Items from a dataset:

# # # #

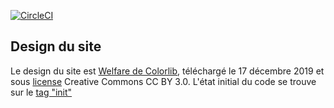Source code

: [![CircleCI](https://circleci.com/gh/alberto56/antichar2.svg?style=svg)](https://circleci.com/gh/alberto56/antichar2)

Design du site
-----

Le design du site est [Welfare de Colorlib](https://colorlib.com/wp/template/welfare/), téléchargé le 17 décembre 2019 et sous [license](https://colorlib.com/wp/licence/) Creative Commons CC BY 3.0. L'état initial du code se trouve sur le [tag "init"](https://github.com/alberto56/antichar2/tree/init/docs)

# # # #

Task goal – Using the data above, copy each line that contains "https".

Your response –
: [![CircleCI](https://circleci.com/gh/alberto56/antichar2.svg?style=svg)](https://circleci.com/gh/alberto56/antichar2)
Le design du site est [Welfare de Colorlib](https://colorlib.com/wp/template/welfare/), téléchargé le 17 décembre 2019 et sous [license](https://colorlib.com/wp/licence/) Creative Commons CC BY 3.0. L'état initial du code se trouve sur le [tag "init"](https://github.com/alberto56/antichar2/tree/init/docs)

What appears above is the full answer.